Let $\theta:G\to \text{Sym}(G)$ be the homomorphism which is defined as
$$
 \theta(g)=t_g,
 \quad
 \forall g\in G
$$
where $t_g:G\to G$ is defined as:
$$
 t_g(x)=gx,
 \quad
 \forall x\in G.
$$
Let $g$ be an element of order $2^n$ in $G$.
(There exists such an element since $G$ has a cyclic Sylow $2$-subgroup.)
The cyclce representation of $t_g$ is a product of $m$ disjoint cycles each of length $2^n$.
Therefore $t_g$ is an odd permutation.
Thus the homomorphism $\epsilon\circ \theta:G\to\{\pm 1\}$, where $\epsilon:\text{Sym}\to\{\pm 1\}$ is the sign homomorphism, is a surjection.
By the First Isomprphism Theorem, we conclude that the kernel $K$ of $\epsilon\circ \theta$ is of order $2^{n-1}m$.
If $n$ were equal to $1$ then we are done.
If $n>1$ then note that any Sylow $2$-subgroup of $K$ is also cyclic.
This is because each Sylow $2$-subgroup of $K$ is contained in a Sylow $2$-subgroup of $G$, where the latter is cyclic.
Now we can inductively show that $K$ has a subgroup of order $m$.

What I am struggling with is showing the normality.
Can anybody please help me with this.
Thanks.
 A: Claim: If a group of order $2^nm$, $m$ odd, has cyclic Sylow-2 subgroup, then $G$ has unique subgroup of order $m$. 
Proof: Induction on $n$- for $n=1$, as you showed, the kernel $K$ has order $m$, which is a normal subgroup.
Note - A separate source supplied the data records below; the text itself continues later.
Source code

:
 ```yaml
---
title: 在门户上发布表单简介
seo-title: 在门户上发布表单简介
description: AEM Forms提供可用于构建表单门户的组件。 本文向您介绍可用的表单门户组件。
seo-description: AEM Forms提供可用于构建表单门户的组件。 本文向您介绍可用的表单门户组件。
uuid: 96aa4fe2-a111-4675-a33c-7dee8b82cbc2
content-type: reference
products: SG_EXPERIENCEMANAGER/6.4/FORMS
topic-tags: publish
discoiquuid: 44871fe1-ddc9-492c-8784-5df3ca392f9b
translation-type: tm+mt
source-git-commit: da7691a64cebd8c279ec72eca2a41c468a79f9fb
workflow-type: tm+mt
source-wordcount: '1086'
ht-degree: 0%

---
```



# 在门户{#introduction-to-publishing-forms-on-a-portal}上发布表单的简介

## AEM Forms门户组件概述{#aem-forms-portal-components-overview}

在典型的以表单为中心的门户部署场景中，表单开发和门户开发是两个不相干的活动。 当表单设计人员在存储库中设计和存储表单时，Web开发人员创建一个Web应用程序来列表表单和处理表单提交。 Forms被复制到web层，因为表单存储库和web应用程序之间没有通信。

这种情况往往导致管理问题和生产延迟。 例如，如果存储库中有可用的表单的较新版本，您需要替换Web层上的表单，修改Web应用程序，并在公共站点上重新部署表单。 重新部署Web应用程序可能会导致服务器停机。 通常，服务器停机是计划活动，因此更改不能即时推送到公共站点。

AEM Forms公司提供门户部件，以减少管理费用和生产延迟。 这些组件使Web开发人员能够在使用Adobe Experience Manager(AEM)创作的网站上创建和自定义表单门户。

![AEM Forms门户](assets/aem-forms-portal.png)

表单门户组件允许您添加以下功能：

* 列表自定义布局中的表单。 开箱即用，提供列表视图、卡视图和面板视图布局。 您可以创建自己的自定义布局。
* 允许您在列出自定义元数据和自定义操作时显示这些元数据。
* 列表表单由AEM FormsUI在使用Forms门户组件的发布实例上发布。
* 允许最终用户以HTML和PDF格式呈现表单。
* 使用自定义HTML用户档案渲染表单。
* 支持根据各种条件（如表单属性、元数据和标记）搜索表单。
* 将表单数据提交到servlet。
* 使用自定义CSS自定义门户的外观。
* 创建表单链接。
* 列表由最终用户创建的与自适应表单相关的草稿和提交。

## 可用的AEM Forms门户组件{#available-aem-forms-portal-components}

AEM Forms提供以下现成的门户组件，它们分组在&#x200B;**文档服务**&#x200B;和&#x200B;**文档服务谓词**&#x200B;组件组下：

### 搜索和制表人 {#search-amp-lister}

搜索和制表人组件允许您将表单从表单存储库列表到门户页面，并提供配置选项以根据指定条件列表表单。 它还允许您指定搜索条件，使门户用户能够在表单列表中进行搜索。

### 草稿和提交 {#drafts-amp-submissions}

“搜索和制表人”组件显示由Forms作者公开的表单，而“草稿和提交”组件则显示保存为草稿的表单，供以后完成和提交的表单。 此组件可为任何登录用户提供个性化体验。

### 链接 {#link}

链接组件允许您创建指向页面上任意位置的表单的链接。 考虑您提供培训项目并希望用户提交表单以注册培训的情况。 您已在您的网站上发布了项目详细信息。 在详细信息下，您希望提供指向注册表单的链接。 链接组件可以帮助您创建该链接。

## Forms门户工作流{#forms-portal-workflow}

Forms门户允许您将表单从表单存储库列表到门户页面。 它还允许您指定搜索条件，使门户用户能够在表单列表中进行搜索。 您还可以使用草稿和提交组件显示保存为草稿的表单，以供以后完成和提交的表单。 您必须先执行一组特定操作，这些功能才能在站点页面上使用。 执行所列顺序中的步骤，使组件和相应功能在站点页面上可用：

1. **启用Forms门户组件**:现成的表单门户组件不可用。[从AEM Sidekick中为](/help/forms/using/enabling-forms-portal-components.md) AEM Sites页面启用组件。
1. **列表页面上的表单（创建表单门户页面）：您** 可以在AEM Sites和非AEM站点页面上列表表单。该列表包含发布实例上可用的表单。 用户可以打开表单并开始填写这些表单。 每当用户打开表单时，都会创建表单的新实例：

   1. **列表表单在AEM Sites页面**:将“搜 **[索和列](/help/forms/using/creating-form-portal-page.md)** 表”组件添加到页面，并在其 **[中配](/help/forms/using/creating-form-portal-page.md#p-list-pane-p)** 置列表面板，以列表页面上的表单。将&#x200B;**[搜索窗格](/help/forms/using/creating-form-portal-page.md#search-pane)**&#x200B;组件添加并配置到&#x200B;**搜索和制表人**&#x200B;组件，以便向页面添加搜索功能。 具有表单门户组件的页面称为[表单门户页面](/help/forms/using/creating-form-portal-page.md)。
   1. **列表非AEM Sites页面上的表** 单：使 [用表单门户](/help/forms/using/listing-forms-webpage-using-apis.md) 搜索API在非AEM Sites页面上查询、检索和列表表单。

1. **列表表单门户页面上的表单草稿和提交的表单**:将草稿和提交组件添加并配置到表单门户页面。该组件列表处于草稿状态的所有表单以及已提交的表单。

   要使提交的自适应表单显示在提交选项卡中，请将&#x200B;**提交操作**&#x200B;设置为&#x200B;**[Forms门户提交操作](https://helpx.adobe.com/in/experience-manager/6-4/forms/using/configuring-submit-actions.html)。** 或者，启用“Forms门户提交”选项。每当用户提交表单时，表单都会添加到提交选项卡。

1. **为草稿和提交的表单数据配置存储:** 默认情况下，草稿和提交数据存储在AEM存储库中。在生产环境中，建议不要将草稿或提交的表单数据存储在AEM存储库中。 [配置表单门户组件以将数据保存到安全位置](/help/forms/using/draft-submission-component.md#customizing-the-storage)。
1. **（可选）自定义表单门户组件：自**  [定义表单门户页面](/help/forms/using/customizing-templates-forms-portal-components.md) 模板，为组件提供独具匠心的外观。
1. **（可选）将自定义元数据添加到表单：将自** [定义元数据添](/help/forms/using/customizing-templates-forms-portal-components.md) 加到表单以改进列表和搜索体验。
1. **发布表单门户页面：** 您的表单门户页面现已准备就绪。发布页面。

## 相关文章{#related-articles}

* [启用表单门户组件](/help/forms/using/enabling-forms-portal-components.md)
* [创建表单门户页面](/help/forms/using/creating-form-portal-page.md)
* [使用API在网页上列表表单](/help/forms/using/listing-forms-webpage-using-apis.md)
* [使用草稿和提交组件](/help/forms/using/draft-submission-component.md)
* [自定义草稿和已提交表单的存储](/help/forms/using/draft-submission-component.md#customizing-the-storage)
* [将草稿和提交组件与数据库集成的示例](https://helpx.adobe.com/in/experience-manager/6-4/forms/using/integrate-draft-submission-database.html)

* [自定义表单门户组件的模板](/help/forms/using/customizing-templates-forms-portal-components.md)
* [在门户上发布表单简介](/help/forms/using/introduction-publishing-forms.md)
If there is another subgroup $H$ of order $m$, then the product $KH$ is a subgroup (since $K\trianglelefteq G$) of odd order (equal to $|H|.|K|/|H\cap K|$), and is bigger than $m$ (since $H\neq K$), which is impossible since the largest odd order dividing $|G|$ is $m$.
Suppose theorem is proved for groups of order $2m, 2^2m, \cdots, 2^{n-1}m$ (containing cyclic Sylow-$2$). Let $|G|=2^nm$, with cyclic Sylow-2. As you noted, kernel $K$ has order $2^{n-1}m$, which contains unique subgroup of order $m$ (by induction), say it is $L$. Thus $L$ is characteristic in $K$ and as $K$ is normal in $G$, it follows that $L\trianglelefteq G$. 
Again, as in previous paragraph (at the starting of proof), we can conclude that $G$ has unique subgroup of order $m$, a stronger conclusion than you expected.
(Very Simple Exercise: $H$ is characteristic in $K$ and $K\trianglelefteq G$ $\Rightarrow$ $H\trianglelefteq G$. Just apply definition otherwise see this)
A: To complete your proof (normality part), we induction on $n$.
$n =1$ case is clear. Suppose $n>1$. Let $H = \langle g\rangle$ which is Sylow $2$-subgroup of $G$. $K$ is normal in $G$ so the intersection $K\cap H$ is a Sylow $2$-subgroup of $K$ whose order is $2^{n-1}$ and cyclic. Hence by induction on $n$, there is a normal subgroup $N\triangleleft K$ with order $m$. $(\dagger)$ Such normal subgroup $N$ is unique in $K$. For each $g\in G$, $gNg^{-1}<gKg^{-1} = K$ with order $m$ so $gNg{-1} = N$. Hence, $N\triangleleft G$ with order $m$.
$(\dagger)$ Let $N'$ be any subgroup of $K$ with odd order. Consider a quotient map $K\to K/N$. Since $|K/N| = 2^{n-1}$, the image of odd order subgroup $N'$ must be trivial so $N'$ is contained in the kernel of this map which is $N$.
Note that $(\dagger)$ argument also shows $N\triangleleft G$ is unique normal subgroup of order $m$.